Lindners Ärger richtet sich an Verkehrsminister Andreas Scheuer (CSU). Doch der hat an diesem Mittwoch andere Sorgen. Ein Diesel-Urteil in Mainz setzt Politik und Autoindustrie weiter unter Druck. Außerdem will die Regierung Tempo bei den Voraussetzungen für Hardware-Nachrüstungen älterer Diesel machen. Allerdings fehlen nach wie vor grundlegende Zusagen der Autohersteller.

Gerade das Mainzer Urteil bringt die Regierung unter Zugzwang. Das dortige Verwaltungsgericht hat gestern entschieden, dass die rheinland-pfälzische Landeshauptstadt in einem neuen Luftreinhalteplan auch Verbote vorbereiten muss. Sie sollen spätestens zum 1. September 2019 kommen, aber nur, wenn der Grenzwert der Luftverschmutzung – 40 Mikrogramm Stickstoffdioxid (NO2) pro Kubikmeter Luft – im ersten Halbjahr nicht eingehalten wird. Ob für einzelne Straßen oder eine Zone, ließ das Gericht offen.

Die Deutsche Umwelthilfe, die auch in diesem Fall geklagt hatte, zeigte sich zufrieden. Geschäftsführer Jürgen Resch sagte, er hoffe, dass das Urteil ein Weckruf für langjährig untätige Politiker sei. Gerichte hatten schon für Stuttgart, Frankfurt am Main und Berlin Fahrverbote für ältere Diesel für 2019 angeordnet. In Hamburg sind bereits zwei Straßenabschnitte gesperrt. Laut Bundesverwaltungsgericht sind Fahrverbote zulässig, müssen aber verhältnismäßig sein.

Für den Deutschen Städtetag zeigt das Urteil, dass die Kommunen in einer Zwickmühle sind. Sie rüsteten Busse um, bauten den Nahverkehr aus, das reiche aber nicht. „Denn der Schlüssel für durchgreifende Erfolge im Kampf für saubere Luft liegt bei der Autoindustrie“, sagte Hauptgeschäftsführer Helmut Dedy.
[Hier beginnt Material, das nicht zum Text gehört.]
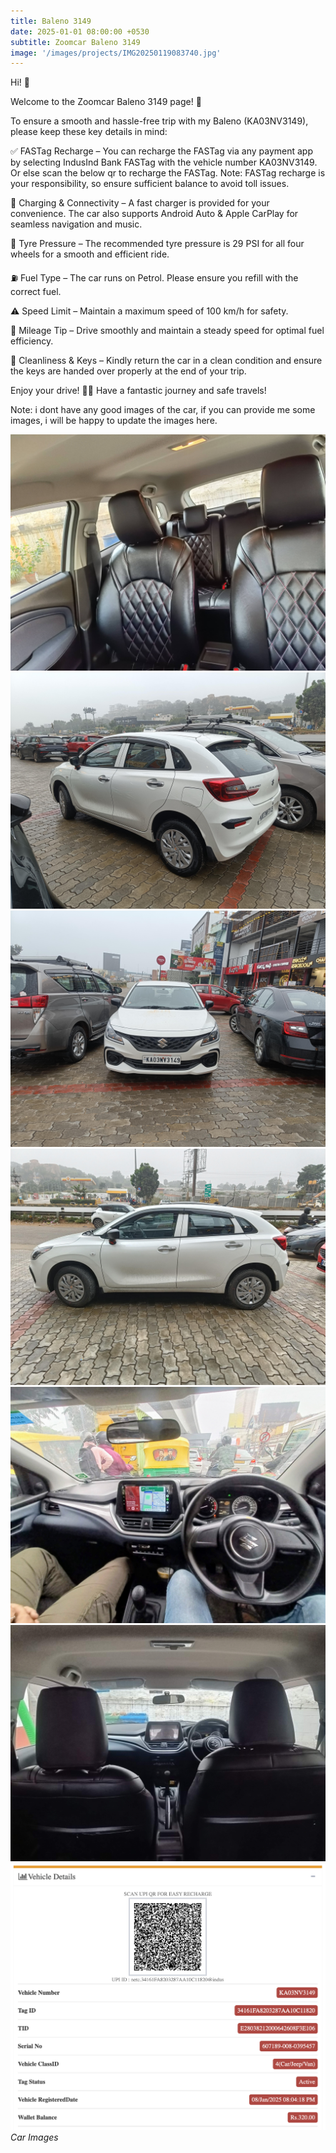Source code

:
 ```yaml
---
title: Baleno 3149
date: 2025-01-01 08:00:00 +0530
subtitle: Zoomcar Baleno 3149
image: '/images/projects/IMG20250119083740.jpg'
---
```


Hi! 👋

Welcome to the Zoomcar Baleno 3149 page! 🚗

To ensure a smooth and hassle-free trip with my Baleno (KA03NV3149), please keep these key details in mind:

✅ FASTag Recharge – You can recharge the FASTag via any payment app by selecting IndusInd Bank FASTag with the vehicle number KA03NV3149. Or else scan the below qr to recharge the FASTag.
Note: FASTag recharge is your responsibility, so ensure sufficient balance to avoid toll issues.

🔋 Charging & Connectivity – A fast charger is provided for your convenience. The car also supports Android Auto & Apple CarPlay for seamless navigation and music.

🔧 Tyre Pressure – The recommended tyre pressure is 29 PSI for all four wheels for a smooth and efficient ride.

⛽ Fuel Type – The car runs on Petrol. Please ensure you refill with the correct fuel.

⚠️ Speed Limit – Maintain a maximum speed of 100 km/h for safety.

🚗 Mileage Tip – Drive smoothly and maintain a steady speed for optimal fuel efficiency.

🧼 Cleanliness & Keys – Kindly return the car in a clean condition and ensure the keys are handed over properly at the end of your trip.

Enjoy your drive! 🚗💨 Have a fantastic journey and safe travels!

Note: i dont have any good images of the car, if you can provide me some images, i will be happy to update the images here.

<div class="gallery-box">
  <div class="gallery">
    <img src="/images/projects/IMG20250116140551.jpg" loading="lazy" alt="Project">
    <img src="/images/projects/IMG20250119080621.jpg" loading="lazy" alt="Project">
    <img src="/images/projects/IMG20250119080633.jpg" loading="lazy" alt="Project">
    <img src="/images/projects/IMG20250119083728.jpg" loading="lazy" alt="Project">
    <img src="/images/projects/IMG20250119092106.jpg" loading="lazy" alt="Project">
    <img src="/images/projects/IMG20250119093555.jpg" loading="lazy" alt="Project">
    <img src="/images/projects/baleno-3149-fastag.png" loading="lazy" alt="Project">
  </div>
  <em>Car Images</em>
</div>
Greenpeace sprach von einer „guten Nachricht für viele Menschen in Mainz“. Verkehrsminister Andreas Scheuer dürfte nun nicht länger zusehen, wie Gerichte einen juristischen Flickenteppich webten.

Das Bundeskabinett beschloss einen konkreten Plan für die Umsetzung umstrittener Abgas-Umbauten an Motoren älterer Diesel in besonders belasteten Städten. Das Verkehrsministerium erarbeite „unverzüglich die rechtlichen und technischen Vorschriften für den Einsatz von Nachrüstungen“. Diese Maßnahmen, die Ausnahmen von Fahrverboten ermöglichen sollen, sollten „schnellstmöglich zu Beginn des Jahres 2019 in Kraft gesetzt werden“. Die SPD sieht nun Minister Scheuer am Zug.
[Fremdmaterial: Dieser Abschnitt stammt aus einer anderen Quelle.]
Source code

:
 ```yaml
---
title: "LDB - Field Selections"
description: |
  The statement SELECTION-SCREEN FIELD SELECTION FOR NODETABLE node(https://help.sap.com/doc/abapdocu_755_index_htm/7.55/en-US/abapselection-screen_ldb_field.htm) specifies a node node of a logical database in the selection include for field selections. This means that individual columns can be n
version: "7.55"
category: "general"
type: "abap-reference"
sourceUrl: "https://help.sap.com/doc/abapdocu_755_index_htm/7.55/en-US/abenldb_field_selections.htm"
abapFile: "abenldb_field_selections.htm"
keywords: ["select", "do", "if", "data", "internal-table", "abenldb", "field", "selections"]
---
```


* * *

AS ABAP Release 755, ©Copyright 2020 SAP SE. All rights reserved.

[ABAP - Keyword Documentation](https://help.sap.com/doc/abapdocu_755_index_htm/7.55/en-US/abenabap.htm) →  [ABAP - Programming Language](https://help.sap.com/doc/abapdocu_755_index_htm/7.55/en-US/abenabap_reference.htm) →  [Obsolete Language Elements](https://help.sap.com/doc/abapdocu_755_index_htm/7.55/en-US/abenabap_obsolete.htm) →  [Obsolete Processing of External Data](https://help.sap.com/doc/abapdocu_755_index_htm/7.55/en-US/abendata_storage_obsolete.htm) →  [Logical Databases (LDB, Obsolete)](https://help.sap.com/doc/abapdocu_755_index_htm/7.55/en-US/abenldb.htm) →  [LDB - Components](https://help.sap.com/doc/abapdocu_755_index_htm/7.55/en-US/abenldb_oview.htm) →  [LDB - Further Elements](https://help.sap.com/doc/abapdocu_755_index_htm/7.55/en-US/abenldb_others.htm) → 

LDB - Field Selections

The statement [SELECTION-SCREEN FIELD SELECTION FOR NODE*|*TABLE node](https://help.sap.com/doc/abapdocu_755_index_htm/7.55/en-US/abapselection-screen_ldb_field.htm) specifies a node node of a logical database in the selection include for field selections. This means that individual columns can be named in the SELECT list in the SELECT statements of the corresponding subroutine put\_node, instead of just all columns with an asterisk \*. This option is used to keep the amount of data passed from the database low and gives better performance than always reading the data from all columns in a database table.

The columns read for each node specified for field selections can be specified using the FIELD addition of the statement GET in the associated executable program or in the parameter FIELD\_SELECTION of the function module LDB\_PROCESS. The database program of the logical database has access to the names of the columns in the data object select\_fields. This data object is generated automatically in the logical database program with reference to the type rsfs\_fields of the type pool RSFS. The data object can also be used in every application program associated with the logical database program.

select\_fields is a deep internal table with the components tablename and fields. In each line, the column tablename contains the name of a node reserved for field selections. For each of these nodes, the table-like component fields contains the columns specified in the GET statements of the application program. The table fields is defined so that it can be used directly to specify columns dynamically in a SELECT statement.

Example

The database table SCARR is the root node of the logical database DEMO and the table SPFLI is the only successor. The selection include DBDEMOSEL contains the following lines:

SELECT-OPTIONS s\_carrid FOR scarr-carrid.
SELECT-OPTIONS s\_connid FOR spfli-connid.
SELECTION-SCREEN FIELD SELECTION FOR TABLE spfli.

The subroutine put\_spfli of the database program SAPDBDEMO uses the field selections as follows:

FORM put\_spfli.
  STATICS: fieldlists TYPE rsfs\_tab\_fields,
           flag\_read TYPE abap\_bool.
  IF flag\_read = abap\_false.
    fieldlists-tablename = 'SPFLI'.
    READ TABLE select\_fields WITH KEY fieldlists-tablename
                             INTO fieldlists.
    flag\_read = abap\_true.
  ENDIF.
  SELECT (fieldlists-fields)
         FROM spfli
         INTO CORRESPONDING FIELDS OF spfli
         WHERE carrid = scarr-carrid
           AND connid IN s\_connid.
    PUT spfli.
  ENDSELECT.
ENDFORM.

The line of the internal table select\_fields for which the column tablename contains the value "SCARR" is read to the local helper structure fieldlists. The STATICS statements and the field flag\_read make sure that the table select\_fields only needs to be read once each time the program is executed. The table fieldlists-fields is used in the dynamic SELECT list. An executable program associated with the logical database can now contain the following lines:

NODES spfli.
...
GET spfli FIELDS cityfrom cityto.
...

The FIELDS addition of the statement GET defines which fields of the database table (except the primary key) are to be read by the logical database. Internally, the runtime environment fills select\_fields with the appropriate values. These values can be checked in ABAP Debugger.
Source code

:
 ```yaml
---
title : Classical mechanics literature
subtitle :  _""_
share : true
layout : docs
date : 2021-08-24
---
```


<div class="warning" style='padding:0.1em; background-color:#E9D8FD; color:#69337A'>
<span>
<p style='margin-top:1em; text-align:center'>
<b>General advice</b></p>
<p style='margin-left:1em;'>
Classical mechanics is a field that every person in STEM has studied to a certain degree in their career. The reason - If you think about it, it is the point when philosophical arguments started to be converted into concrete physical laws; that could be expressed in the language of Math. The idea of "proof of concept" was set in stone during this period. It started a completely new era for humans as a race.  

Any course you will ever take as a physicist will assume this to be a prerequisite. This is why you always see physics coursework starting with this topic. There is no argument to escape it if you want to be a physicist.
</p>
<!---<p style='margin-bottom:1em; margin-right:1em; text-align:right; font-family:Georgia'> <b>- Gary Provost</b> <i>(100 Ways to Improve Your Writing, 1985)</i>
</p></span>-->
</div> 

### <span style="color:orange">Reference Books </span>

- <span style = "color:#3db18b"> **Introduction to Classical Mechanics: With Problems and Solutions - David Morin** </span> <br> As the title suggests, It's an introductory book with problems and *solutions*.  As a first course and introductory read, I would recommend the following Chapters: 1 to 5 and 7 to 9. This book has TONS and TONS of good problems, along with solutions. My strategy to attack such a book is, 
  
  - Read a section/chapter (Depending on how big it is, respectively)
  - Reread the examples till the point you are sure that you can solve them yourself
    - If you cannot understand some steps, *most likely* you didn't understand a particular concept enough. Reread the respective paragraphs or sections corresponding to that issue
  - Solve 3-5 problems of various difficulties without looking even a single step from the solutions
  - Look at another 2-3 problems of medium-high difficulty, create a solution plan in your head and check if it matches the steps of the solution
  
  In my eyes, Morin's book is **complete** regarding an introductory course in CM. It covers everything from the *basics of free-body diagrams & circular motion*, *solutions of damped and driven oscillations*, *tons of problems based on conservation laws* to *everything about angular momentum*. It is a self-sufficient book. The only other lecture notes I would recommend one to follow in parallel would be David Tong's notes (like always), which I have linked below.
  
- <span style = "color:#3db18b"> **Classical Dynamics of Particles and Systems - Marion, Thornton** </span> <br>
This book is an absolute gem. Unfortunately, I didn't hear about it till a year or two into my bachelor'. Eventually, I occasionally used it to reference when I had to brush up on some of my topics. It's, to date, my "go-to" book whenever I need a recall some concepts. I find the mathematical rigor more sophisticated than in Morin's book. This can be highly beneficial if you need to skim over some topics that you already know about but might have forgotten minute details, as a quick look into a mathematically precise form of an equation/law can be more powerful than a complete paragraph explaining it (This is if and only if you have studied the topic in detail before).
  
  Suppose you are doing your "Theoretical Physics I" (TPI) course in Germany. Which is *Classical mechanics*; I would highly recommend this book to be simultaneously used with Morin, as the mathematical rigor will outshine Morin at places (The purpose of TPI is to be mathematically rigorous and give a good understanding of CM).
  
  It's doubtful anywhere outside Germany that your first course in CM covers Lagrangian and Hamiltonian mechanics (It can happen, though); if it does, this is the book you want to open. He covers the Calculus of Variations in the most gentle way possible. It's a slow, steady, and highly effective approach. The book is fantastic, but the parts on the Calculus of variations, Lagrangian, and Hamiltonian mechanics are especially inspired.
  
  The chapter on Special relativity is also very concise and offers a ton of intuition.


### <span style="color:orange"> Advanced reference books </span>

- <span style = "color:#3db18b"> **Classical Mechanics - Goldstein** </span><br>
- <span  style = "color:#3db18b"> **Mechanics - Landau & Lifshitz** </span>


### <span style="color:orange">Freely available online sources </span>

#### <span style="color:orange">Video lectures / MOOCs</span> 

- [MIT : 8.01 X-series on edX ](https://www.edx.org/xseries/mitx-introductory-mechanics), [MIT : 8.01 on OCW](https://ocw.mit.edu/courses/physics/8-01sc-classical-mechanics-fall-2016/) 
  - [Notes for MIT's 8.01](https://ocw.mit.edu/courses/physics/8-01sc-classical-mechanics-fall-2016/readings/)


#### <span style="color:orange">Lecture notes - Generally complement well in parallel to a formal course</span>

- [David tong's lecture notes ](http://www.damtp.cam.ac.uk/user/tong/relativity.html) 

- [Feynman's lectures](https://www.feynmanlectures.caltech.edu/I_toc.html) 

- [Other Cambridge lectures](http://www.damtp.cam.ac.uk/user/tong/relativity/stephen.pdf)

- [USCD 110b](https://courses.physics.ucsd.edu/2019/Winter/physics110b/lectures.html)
Ausdrücklich bekräftigte das Kabinett, dass die Autobauer die Kosten von Hardware-Nachrüstungen übernehmen sollen. Die Regierung sei in „intensiven Verhandlungen“ mit der Industrie, sagte Kanzleramtschef Helge Braun (CDU). Bisher lehnen es die Hersteller ab, Nachrüstungen komplett zu bezahlen. Die Bundesregierung will zudem gesetzlich klarstellen, dass Fahrverbote „aus Gründen der Verhältnismäßigkeit nur in Gebieten in Betracht kommen“, in denen im Jahresmittel mehr als 50 Mikrogramm NO2 pro Kubikmeter Luft gemessen werden.

Nach aktuellem Stand wären 15 Städte betroffen. Für Autobesitzer in diesen Kommunen und Pendler aus dem Umland hat die Koalition Anfang Oktober ein Paket mit neuen Maßnahmen geschnürt, das Fahrverbote vermeiden soll. Es umfasst neben Hardware-Nachrüstungen auch Extra-Rabatte der Hersteller für den Kauf saubererer Fahrzeuge.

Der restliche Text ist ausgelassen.